Problem to work on → From the listing below, set down exactly the lines between the one holding "- **Multi-Platform**: Linux, macOS, Windows" and the one holding "## 🎯 **Success Criteria Met**", inclusive. No other line is wanted.

···

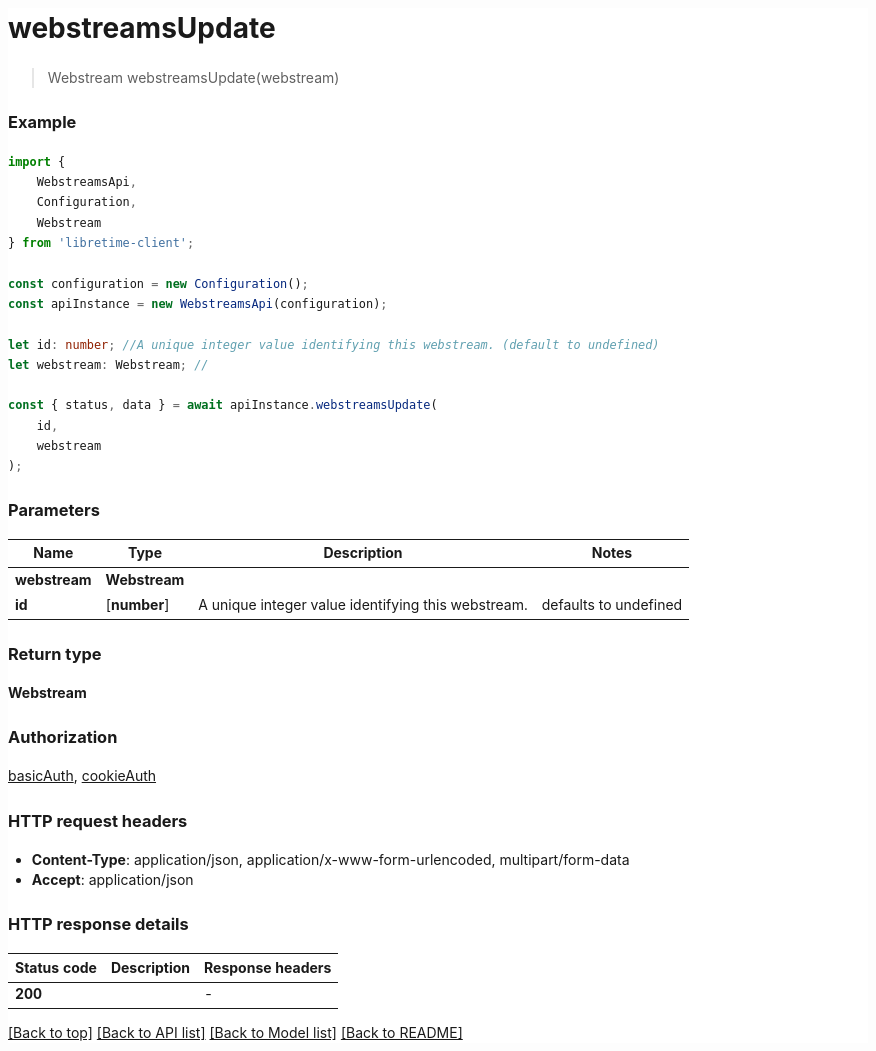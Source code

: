# **webstreamsUpdate**
> Webstream webstreamsUpdate(webstream)


### Example

```typescript
import {
    WebstreamsApi,
    Configuration,
    Webstream
} from 'libretime-client';

const configuration = new Configuration();
const apiInstance = new WebstreamsApi(configuration);

let id: number; //A unique integer value identifying this webstream. (default to undefined)
let webstream: Webstream; //

const { status, data } = await apiInstance.webstreamsUpdate(
    id,
    webstream
);
```

### Parameters

|Name | Type | Description  | Notes|
|------------- | ------------- | ------------- | -------------|
| **webstream** | **Webstream**|  | |
| **id** | [**number**] | A unique integer value identifying this webstream. | defaults to undefined|


### Return type

**Webstream**

### Authorization

[basicAuth](../README.md#basicAuth), [cookieAuth](../README.md#cookieAuth)

### HTTP request headers

 - **Content-Type**: application/json, application/x-www-form-urlencoded, multipart/form-data
 - **Accept**: application/json


### HTTP response details
| Status code | Description | Response headers |
|-------------|-------------|------------------|
|**200** |  |  -  |

[[Back to top]](#) [[Back to API list]](../README.md#documentation-for-api-endpoints) [[Back to Model list]](../README.md#documentation-for-models) [[Back to README]](../README.md)


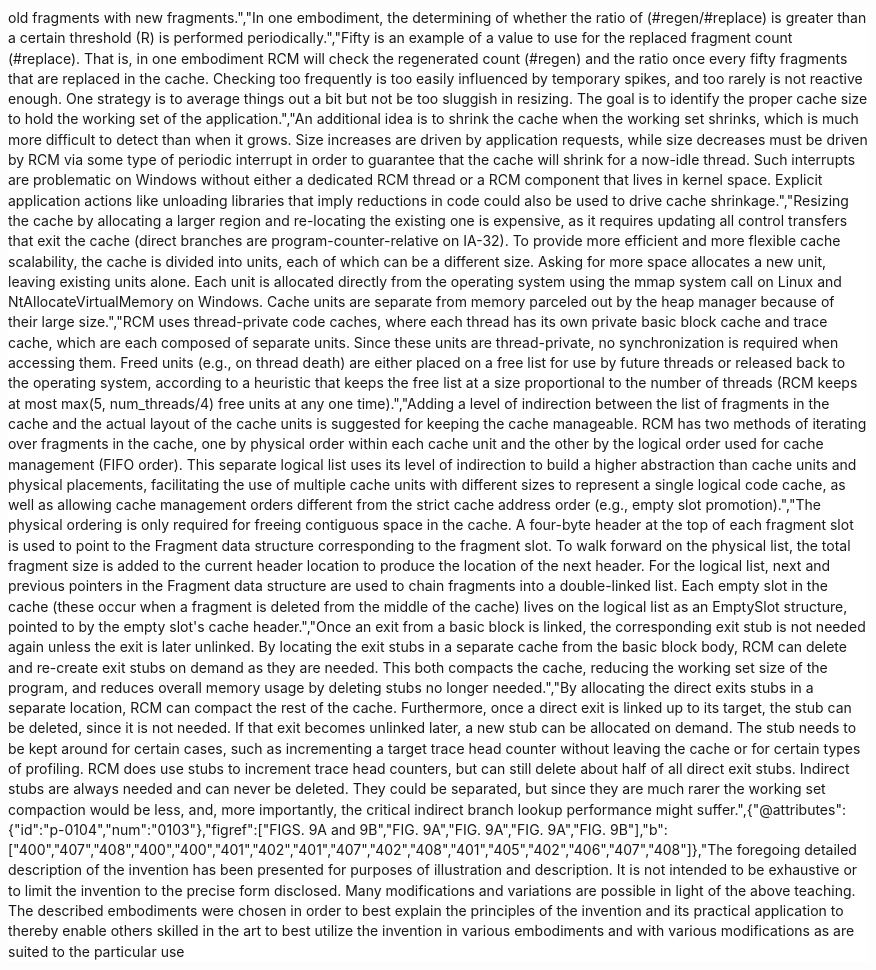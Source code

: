 old fragments with new fragments.","In one embodiment, the determining of whether the ratio of (#regen\/#replace) is greater than a certain threshold (R) is performed periodically.","Fifty is an example of a value to use for the replaced fragment count (#replace). That is, in one embodiment RCM  will check the regenerated count (#regen) and the ratio once every fifty fragments that are replaced in the cache. Checking too frequently is too easily influenced by temporary spikes, and too rarely is not reactive enough. One strategy is to average things out a bit but not be too sluggish in resizing. The goal is to identify the proper cache size to hold the working set of the application.","An additional idea is to shrink the cache when the working set shrinks, which is much more difficult to detect than when it grows. Size increases are driven by application requests, while size decreases must be driven by RCM  via some type of periodic interrupt in order to guarantee that the cache will shrink for a now-idle thread. Such interrupts are problematic on Windows without either a dedicated RCM  thread or a RCM  component that lives in kernel space. Explicit application actions like unloading libraries that imply reductions in code could also be used to drive cache shrinkage.","Resizing the cache by allocating a larger region and re-locating the existing one is expensive, as it requires updating all control transfers that exit the cache (direct branches are program-counter-relative on IA-32). To provide more efficient and more flexible cache scalability, the cache is divided into units, each of which can be a different size. Asking for more space allocates a new unit, leaving existing units alone. Each unit is allocated directly from the operating system using the mmap system call on Linux and NtAllocateVirtualMemory on Windows. Cache units are separate from memory parceled out by the heap manager because of their large size.","RCM  uses thread-private code caches, where each thread has its own private basic block cache and trace cache, which are each composed of separate units. Since these units are thread-private, no synchronization is required when accessing them. Freed units (e.g., on thread death) are either placed on a free list for use by future threads or released back to the operating system, according to a heuristic that keeps the free list at a size proportional to the number of threads (RCM  keeps at most max(5, num_threads\/4) free units at any one time).","Adding a level of indirection between the list of fragments in the cache and the actual layout of the cache units is suggested for keeping the cache manageable. RCM  has two methods of iterating over fragments in the cache, one by physical order within each cache unit and the other by the logical order used for cache management (FIFO order). This separate logical list uses its level of indirection to build a higher abstraction than cache units and physical placements, facilitating the use of multiple cache units with different sizes to represent a single logical code cache, as well as allowing cache management orders different from the strict cache address order (e.g., empty slot promotion).","The physical ordering is only required for freeing contiguous space in the cache. A four-byte header  at the top of each fragment slot is used to point to the Fragment data structure corresponding to the fragment slot. To walk forward on the physical list, the total fragment size is added to the current header location to produce the location of the next header. For the logical list, next and previous pointers in the Fragment data structure are used to chain fragments into a double-linked list. Each empty slot in the cache (these occur when a fragment is deleted from the middle of the cache) lives on the logical list as an EmptySlot structure, pointed to by the empty slot's cache header.","Once an exit from a basic block is linked, the corresponding exit stub is not needed again unless the exit is later unlinked. By locating the exit stubs in a separate cache from the basic block body, RCM  can delete and re-create exit stubs on demand as they are needed. This both compacts the cache, reducing the working set size of the program, and reduces overall memory usage by deleting stubs no longer needed.","By allocating the direct exits stubs in a separate location, RCM  can compact the rest of the cache. Furthermore, once a direct exit is linked up to its target, the stub can be deleted, since it is not needed. If that exit becomes unlinked later, a new stub can be allocated on demand. The stub needs to be kept around for certain cases, such as incrementing a target trace head counter without leaving the cache or for certain types of profiling. RCM  does use stubs to increment trace head counters, but can still delete about half of all direct exit stubs. Indirect stubs are always needed and can never be deleted. They could be separated, but since they are much rarer the working set compaction would be less, and, more importantly, the critical indirect branch lookup performance might suffer.",{"@attributes":{"id":"p-0104","num":"0103"},"figref":["FIGS. 9A and 9B","FIG. 9A","FIG. 9A","FIG. 9A","FIG. 9B"],"b":["400","407","408","400","400","401","402","401","407","402","408","401","405","402","406","407","408"]},"The foregoing detailed description of the invention has been presented for purposes of illustration and description. It is not intended to be exhaustive or to limit the invention to the precise form disclosed. Many modifications and variations are possible in light of the above teaching. The described embodiments were chosen in order to best explain the principles of the invention and its practical application to thereby enable others skilled in the art to best utilize the invention in various embodiments and with various modifications as are suited to the particular use
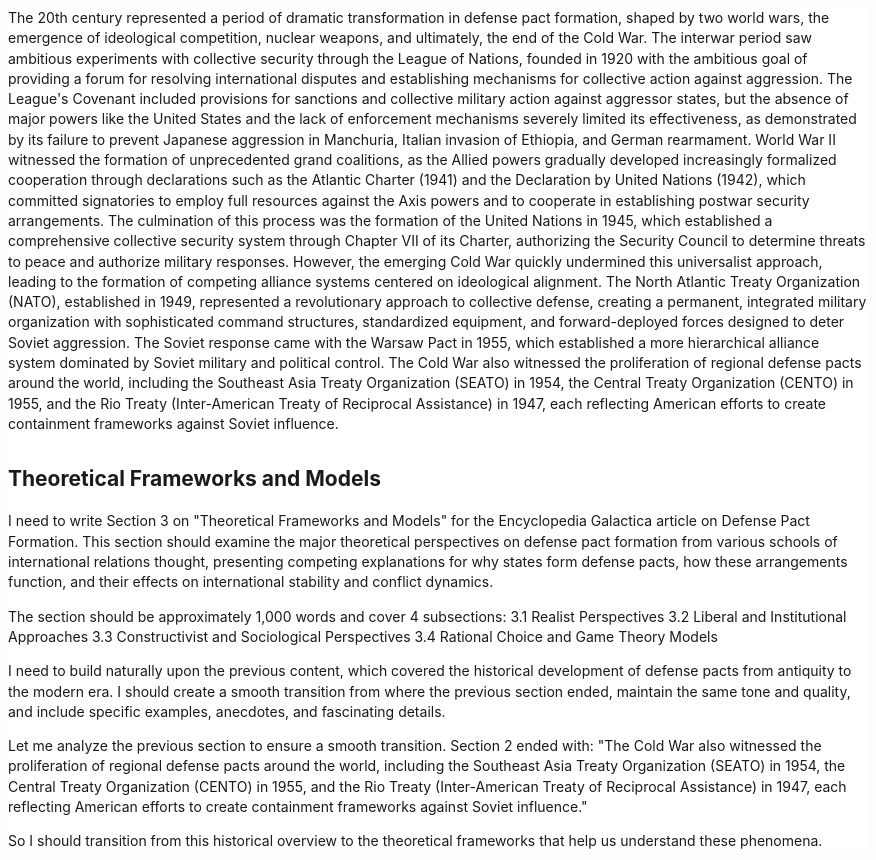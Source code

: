 The 20th century represented a period of dramatic transformation in defense pact formation, shaped by two world wars, the emergence of ideological competition, nuclear weapons, and ultimately, the end of the Cold War. The interwar period saw ambitious experiments with collective security through the League of Nations, founded in 1920 with the ambitious goal of providing a forum for resolving international disputes and establishing mechanisms for collective action against aggression. The League's Covenant included provisions for sanctions and collective military action against aggressor states, but the absence of major powers like the United States and the lack of enforcement mechanisms severely limited its effectiveness, as demonstrated by its failure to prevent Japanese aggression in Manchuria, Italian invasion of Ethiopia, and German rearmament. World War II witnessed the formation of unprecedented grand coalitions, as the Allied powers gradually developed increasingly formalized cooperation through declarations such as the Atlantic Charter (1941) and the Declaration by United Nations (1942), which committed signatories to employ full resources against the Axis powers and to cooperate in establishing postwar security arrangements. The culmination of this process was the formation of the United Nations in 1945, which established a comprehensive collective security system through Chapter VII of its Charter, authorizing the Security Council to determine threats to peace and authorize military responses. However, the emerging Cold War quickly undermined this universalist approach, leading to the formation of competing alliance systems centered on ideological alignment. The North Atlantic Treaty Organization (NATO), established in 1949, represented a revolutionary approach to collective defense, creating a permanent, integrated military organization with sophisticated command structures, standardized equipment, and forward-deployed forces designed to deter Soviet aggression. The Soviet response came with the Warsaw Pact in 1955, which established a more hierarchical alliance system dominated by Soviet military and political control. The Cold War also witnessed the proliferation of regional defense pacts around the world, including the Southeast Asia Treaty Organization (SEATO) in 1954, the Central Treaty Organization (CENTO) in 1955, and the Rio Treaty (Inter-American Treaty of Reciprocal Assistance) in 1947, each reflecting American efforts to create containment frameworks against Soviet influence.

## Theoretical Frameworks and Models

<think>I need to write Section 3 on "Theoretical Frameworks and Models" for the Encyclopedia Galactica article on Defense Pact Formation. This section should examine the major theoretical perspectives on defense pact formation from various schools of international relations thought, presenting competing explanations for why states form defense pacts, how these arrangements function, and their effects on international stability and conflict dynamics.

The section should be approximately 1,000 words and cover 4 subsections:
3.1 Realist Perspectives
3.2 Liberal and Institutional Approaches
3.3 Constructivist and Sociological Perspectives
3.4 Rational Choice and Game Theory Models

I need to build naturally upon the previous content, which covered the historical development of defense pacts from antiquity to the modern era. I should create a smooth transition from where the previous section ended, maintain the same tone and quality, and include specific examples, anecdotes, and fascinating details.

Let me analyze the previous section to ensure a smooth transition. Section 2 ended with:
"The Cold War also witnessed the proliferation of regional defense pacts around the world, including the Southeast Asia Treaty Organization (SEATO) in 1954, the Central Treaty Organization (CENTO) in 1955, and the Rio Treaty (Inter-American Treaty of Reciprocal Assistance) in 1947, each reflecting American efforts to create containment frameworks against Soviet influence."

So I should transition from this historical overview to the theoretical frameworks that help us understand these phenomena.
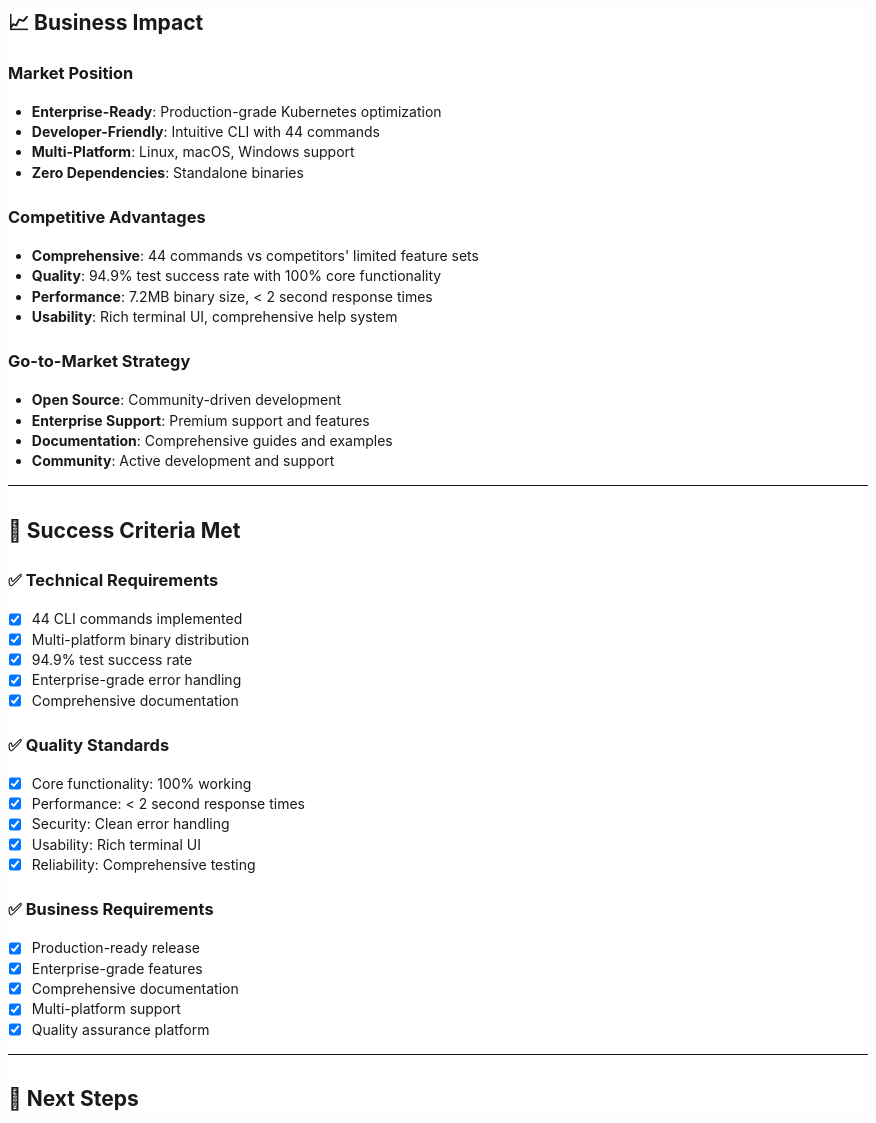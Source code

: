 
## 📈 **Business Impact**

### **Market Position**
- **Enterprise-Ready**: Production-grade Kubernetes optimization
- **Developer-Friendly**: Intuitive CLI with 44 commands
- **Multi-Platform**: Linux, macOS, Windows support
- **Zero Dependencies**: Standalone binaries

### **Competitive Advantages**
- **Comprehensive**: 44 commands vs competitors' limited feature sets
- **Quality**: 94.9% test success rate with 100% core functionality
- **Performance**: 7.2MB binary size, < 2 second response times
- **Usability**: Rich terminal UI, comprehensive help system

### **Go-to-Market Strategy**
- **Open Source**: Community-driven development
- **Enterprise Support**: Premium support and features
- **Documentation**: Comprehensive guides and examples
- **Community**: Active development and support

---

## 🎯 **Success Criteria Met**

### **✅ Technical Requirements**
- [x] 44 CLI commands implemented
- [x] Multi-platform binary distribution
- [x] 94.9% test success rate
- [x] Enterprise-grade error handling
- [x] Comprehensive documentation

### **✅ Quality Standards**
- [x] Core functionality: 100% working
- [x] Performance: < 2 second response times
- [x] Security: Clean error handling
- [x] Usability: Rich terminal UI
- [x] Reliability: Comprehensive testing

### **✅ Business Requirements**
- [x] Production-ready release
- [x] Enterprise-grade features
- [x] Comprehensive documentation
- [x] Multi-platform support
- [x] Quality assurance platform

---

## 🚀 **Next Steps**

···

Solution below →
- **Multi-Platform**: Linux, macOS, Windows support
- **Zero Dependencies**: Standalone binaries

### **Competitive Advantages**
- **Comprehensive**: 44 commands vs competitors' limited feature sets
- **Quality**: 94.9% test success rate with 100% core functionality
- **Performance**: 7.2MB binary size, < 2 second response times
- **Usability**: Rich terminal UI, comprehensive help system

### **Go-to-Market Strategy**
- **Open Source**: Community-driven development
- **Enterprise Support**: Premium support and features
- **Documentation**: Comprehensive guides and examples
- **Community**: Active development and support

---

## 🎯 **Success Criteria Met**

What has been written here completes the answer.